Reproduce all the lines below exactly and omit the images.

──────── Provided material

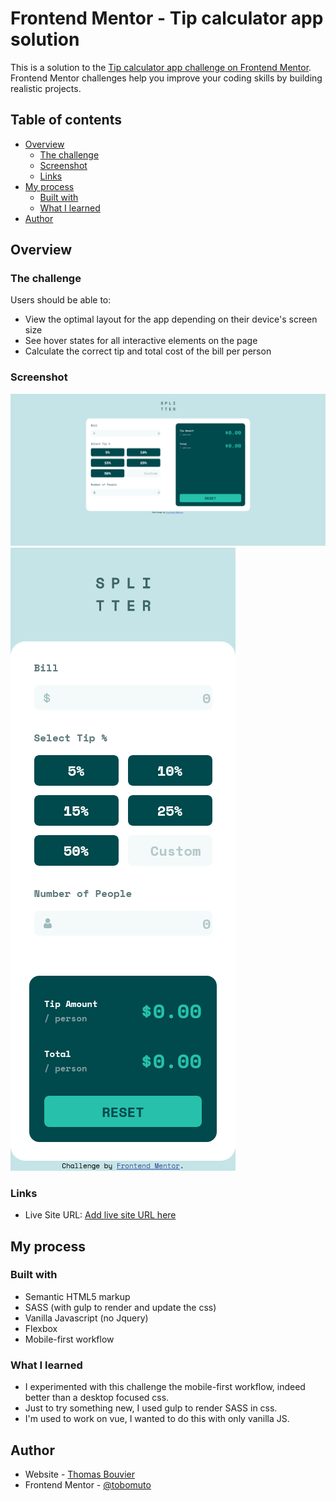 # Frontend Mentor - Tip calculator app solution

This is a solution to the [Tip calculator app challenge on Frontend Mentor](https://www.frontendmentor.io/challenges/tip-calculator-app-ugJNGbJUX). Frontend Mentor challenges help you improve your coding skills by building realistic projects.

## Table of contents

- [Overview](#overview)
  - [The challenge](#the-challenge)
  - [Screenshot](#screenshot)
  - [Links](#links)
- [My process](#my-process)
  - [Built with](#built-with)
  - [What I learned](#what-i-learned)
- [Author](#author)

## Overview

### The challenge

Users should be able to:

- View the optimal layout for the app depending on their device's screen size
- See hover states for all interactive elements on the page
- Calculate the correct tip and total cost of the bill per person

### Screenshot

![](./screenshots/fullpage.png)
![](./screenshots/mobile.png)

### Links

- Live Site URL: [Add live site URL here](https://tobomuto.github.io/tip-calculator-app-main/)

## My process

### Built with

- Semantic HTML5 markup
- SASS (with gulp to render and update the css)
- Vanilla Javascript (no Jquery)
- Flexbox
- Mobile-first workflow

### What I learned

- I experimented with this challenge the mobile-first workflow, indeed better than a desktop focused css.
- Just to try something new, I used gulp to render SASS in css.
- I'm used to work on vue, I wanted to do this with only vanilla JS.

## Author

- Website - [Thomas Bouvier](https://tombvr.fr)
- Frontend Mentor - [@tobomuto](https://www.frontendmentor.io/profile/tobomuto)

────────────────

### Final answer
 # Frontend Mentor - Tip calculator app solution

This is a solution to the [Tip calculator app challenge on Frontend Mentor](https://www.frontendmentor.io/challenges/tip-calculator-app-ugJNGbJUX). Frontend Mentor challenges help you improve your coding skills by building realistic projects.

## Table of contents

- [Overview](#overview)
  - [The challenge](#the-challenge)
  - [Screenshot](#screenshot)
  - [Links](#links)
- [My process](#my-process)
  - [Built with](#built-with)
  - [What I learned](#what-i-learned)
- [Author](#author)

## Overview

### The challenge

Users should be able to:

- View the optimal layout for the app depending on their device's screen size
- See hover states for all interactive elements on the page
- Calculate the correct tip and total cost of the bill per person

### Screenshot

![](./screenshots/fullpage.png)
![](./screenshots/mobile.png)

### Links

- Live Site URL: [Add live site URL here](https://tobomuto.github.io/tip-calculator-app-main/)

## My process

### Built with

- Semantic HTML5 markup
- SASS (with gulp to render and update the css)
- Vanilla Javascript (no Jquery)
- Flexbox
- Mobile-first workflow

### What I learned

- I experimented with this challenge the mobile-first workflow, indeed better than a desktop focused css.
- Just to try something new, I used gulp to render SASS in css.
- I'm used to work on vue, I wanted to do this with only vanilla JS.

## Author

- Website - [Thomas Bouvier](https://tombvr.fr)
- Frontend Mentor - [@tobomuto](https://www.frontendmentor.io/profile/tobomuto)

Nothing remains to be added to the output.